▸ EXTRACTED ENTRIES:
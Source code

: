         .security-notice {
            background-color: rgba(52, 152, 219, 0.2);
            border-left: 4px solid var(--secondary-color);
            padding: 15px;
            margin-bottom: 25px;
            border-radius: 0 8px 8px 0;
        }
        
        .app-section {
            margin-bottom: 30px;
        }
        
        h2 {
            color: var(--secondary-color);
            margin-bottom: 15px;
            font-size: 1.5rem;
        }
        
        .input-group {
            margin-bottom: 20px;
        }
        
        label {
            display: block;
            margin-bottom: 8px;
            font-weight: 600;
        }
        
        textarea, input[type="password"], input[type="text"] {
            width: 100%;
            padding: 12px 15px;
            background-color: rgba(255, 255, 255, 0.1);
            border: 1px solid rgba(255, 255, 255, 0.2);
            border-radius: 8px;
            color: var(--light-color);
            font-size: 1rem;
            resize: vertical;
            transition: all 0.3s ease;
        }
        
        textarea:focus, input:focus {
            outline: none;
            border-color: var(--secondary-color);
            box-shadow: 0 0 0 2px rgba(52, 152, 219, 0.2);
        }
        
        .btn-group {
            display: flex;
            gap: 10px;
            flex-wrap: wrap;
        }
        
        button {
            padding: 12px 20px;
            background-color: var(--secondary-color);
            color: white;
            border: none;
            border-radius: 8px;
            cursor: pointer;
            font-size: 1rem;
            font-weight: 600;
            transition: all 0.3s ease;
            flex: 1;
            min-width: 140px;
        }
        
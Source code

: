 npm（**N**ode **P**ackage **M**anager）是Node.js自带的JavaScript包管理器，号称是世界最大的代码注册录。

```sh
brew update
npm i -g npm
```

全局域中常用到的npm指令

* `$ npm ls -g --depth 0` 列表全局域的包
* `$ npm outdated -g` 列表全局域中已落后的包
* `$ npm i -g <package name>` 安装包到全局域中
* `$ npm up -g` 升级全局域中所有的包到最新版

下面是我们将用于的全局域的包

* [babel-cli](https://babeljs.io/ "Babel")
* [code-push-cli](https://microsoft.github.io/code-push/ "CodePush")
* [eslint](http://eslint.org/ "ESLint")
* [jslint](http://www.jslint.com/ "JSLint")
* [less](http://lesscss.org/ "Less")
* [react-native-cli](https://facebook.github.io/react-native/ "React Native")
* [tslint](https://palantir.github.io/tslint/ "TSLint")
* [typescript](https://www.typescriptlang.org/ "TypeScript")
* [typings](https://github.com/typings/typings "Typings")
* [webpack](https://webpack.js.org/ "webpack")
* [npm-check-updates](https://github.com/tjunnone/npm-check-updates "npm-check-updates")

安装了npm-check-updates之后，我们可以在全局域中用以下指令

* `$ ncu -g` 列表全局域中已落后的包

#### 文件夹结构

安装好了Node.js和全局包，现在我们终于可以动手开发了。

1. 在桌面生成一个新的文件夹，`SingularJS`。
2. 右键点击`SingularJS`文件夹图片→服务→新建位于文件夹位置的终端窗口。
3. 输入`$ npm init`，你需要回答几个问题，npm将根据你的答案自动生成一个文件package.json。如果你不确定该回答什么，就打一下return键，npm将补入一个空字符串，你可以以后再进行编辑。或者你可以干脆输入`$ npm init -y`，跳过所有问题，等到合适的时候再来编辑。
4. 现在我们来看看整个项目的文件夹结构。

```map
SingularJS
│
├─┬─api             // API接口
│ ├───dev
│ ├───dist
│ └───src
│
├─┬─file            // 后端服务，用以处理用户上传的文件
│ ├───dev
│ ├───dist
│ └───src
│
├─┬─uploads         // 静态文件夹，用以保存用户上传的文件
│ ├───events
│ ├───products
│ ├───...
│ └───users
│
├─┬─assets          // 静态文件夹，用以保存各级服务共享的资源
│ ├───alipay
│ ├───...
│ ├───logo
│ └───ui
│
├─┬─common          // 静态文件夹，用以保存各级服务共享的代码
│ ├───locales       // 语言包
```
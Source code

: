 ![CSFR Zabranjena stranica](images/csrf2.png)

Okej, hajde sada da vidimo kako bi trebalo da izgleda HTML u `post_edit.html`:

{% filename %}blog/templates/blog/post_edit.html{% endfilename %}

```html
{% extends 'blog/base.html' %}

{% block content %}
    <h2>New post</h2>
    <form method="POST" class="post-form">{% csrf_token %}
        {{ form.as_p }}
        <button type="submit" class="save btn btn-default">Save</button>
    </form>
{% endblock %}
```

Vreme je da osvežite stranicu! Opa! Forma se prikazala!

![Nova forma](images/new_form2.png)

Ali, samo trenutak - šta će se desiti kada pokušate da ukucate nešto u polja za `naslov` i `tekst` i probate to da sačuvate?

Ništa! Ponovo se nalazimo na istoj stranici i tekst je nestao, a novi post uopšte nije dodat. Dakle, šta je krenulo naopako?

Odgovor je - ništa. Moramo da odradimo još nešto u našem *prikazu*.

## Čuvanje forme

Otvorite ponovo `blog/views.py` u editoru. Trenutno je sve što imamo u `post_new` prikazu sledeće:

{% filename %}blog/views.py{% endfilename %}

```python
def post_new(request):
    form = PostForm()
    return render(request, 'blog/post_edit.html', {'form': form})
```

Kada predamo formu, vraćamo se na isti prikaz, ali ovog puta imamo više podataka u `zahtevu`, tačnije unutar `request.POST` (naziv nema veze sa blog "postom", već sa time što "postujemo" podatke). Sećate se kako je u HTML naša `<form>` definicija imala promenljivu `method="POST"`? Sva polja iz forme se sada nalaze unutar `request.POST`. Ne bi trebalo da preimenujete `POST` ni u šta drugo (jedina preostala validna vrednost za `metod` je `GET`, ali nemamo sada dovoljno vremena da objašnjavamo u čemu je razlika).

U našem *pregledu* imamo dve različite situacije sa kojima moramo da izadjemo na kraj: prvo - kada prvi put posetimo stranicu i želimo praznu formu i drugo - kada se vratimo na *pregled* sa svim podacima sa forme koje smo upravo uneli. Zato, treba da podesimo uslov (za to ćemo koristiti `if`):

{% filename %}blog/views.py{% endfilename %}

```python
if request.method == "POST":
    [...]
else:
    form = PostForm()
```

▸ YOUR INSTRUCTIONS: Among the records, find all lines that include the string "images" and return them.

▸ SOLUTION TO THIS TASK:
: ![CSFR Zabranjena stranica](images/csrf2.png)
![Nova forma](images/new_form2.png)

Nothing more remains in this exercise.